Q3: And what's worth keeping in mind when we think about BPD in the workplace?
Samriti Makkar Midha:
“Consistency and clarity help reduce misinterpretation. Keep communication direct, predictable, and boundaried. Avoid personalising emotional reactions and instead respond to the situation at hand. Brief validation can help de-escalate. Teams should stay aligned and avoid getting pulled into extremes. Where possible, encourage access to professional support while continuing to recognise the person’s strengths at work.”
Dr Sangle:
“In workplaces, it is important to remember that psychological safety and predictability significantly influence emotional functioning. Individuals with traits of emotional sensitivity may struggle more in environments marked by invalidation, inconsistent feedback, humiliation, or interpersonal volatility.
Also the trauma induced neurodivergence features- sensory overload and trauma responses need to be acknowledged and accommodated
Supportive supervision, respectful communication, clear expectations, and mental health awareness can make a substantial difference. Employers should also recognise that many individuals with BPD are creative, committed, and resilient contributors. A compassionate workplace culture benefits not only those with mental health conditions, but organisational wellbeing overall.”

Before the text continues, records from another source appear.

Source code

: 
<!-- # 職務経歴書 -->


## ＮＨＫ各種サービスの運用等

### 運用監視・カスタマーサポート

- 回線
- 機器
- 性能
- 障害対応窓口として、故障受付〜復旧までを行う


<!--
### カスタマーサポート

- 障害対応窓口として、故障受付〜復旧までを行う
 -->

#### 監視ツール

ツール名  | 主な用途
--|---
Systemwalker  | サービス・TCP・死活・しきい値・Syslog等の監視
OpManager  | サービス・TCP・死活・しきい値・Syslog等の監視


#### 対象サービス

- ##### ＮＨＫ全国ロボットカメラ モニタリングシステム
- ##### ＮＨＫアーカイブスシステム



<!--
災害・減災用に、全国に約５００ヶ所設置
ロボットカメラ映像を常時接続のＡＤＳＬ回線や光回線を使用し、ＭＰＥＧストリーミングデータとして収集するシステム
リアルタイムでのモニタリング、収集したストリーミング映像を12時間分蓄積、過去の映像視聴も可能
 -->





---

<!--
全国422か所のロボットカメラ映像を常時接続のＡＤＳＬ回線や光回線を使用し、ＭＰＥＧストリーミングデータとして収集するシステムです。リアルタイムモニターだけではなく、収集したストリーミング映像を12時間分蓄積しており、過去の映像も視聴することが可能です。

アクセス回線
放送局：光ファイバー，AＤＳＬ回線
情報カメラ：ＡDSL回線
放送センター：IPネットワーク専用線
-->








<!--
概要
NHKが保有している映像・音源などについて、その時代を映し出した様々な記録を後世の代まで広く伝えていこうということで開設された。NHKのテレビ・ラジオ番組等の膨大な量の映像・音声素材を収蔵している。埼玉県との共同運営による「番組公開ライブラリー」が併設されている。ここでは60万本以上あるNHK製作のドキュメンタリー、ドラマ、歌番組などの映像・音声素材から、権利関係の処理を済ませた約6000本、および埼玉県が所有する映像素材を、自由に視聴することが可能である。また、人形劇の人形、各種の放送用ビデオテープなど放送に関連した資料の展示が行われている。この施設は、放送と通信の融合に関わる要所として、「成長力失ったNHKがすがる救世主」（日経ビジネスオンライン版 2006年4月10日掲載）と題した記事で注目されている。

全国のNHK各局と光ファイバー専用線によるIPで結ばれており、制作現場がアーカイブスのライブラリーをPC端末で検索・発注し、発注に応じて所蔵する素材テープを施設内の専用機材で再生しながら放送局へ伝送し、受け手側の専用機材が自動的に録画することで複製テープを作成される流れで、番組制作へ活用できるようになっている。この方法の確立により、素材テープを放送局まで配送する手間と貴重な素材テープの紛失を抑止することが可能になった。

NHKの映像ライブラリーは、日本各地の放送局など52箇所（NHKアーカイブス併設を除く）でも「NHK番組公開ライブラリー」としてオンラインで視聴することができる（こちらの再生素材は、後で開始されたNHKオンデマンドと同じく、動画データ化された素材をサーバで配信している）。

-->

Person with lived experience:
“At my last place of work I hardly ever spoke about my mental health. I once heard a colleague make a very crass remark about “Bipolar, borderline, yeh sab naya chal raha hai market mein”.
I was afraid people would look at me and treat me differently if I ever shared my diagnosis at work. Casual callous comments that hold harmful inaccurate stereotypes can be deeply hurtful. If someone shares their BPD diagnosis with you, remember they are already struggling, please treat them with respect and dignity.”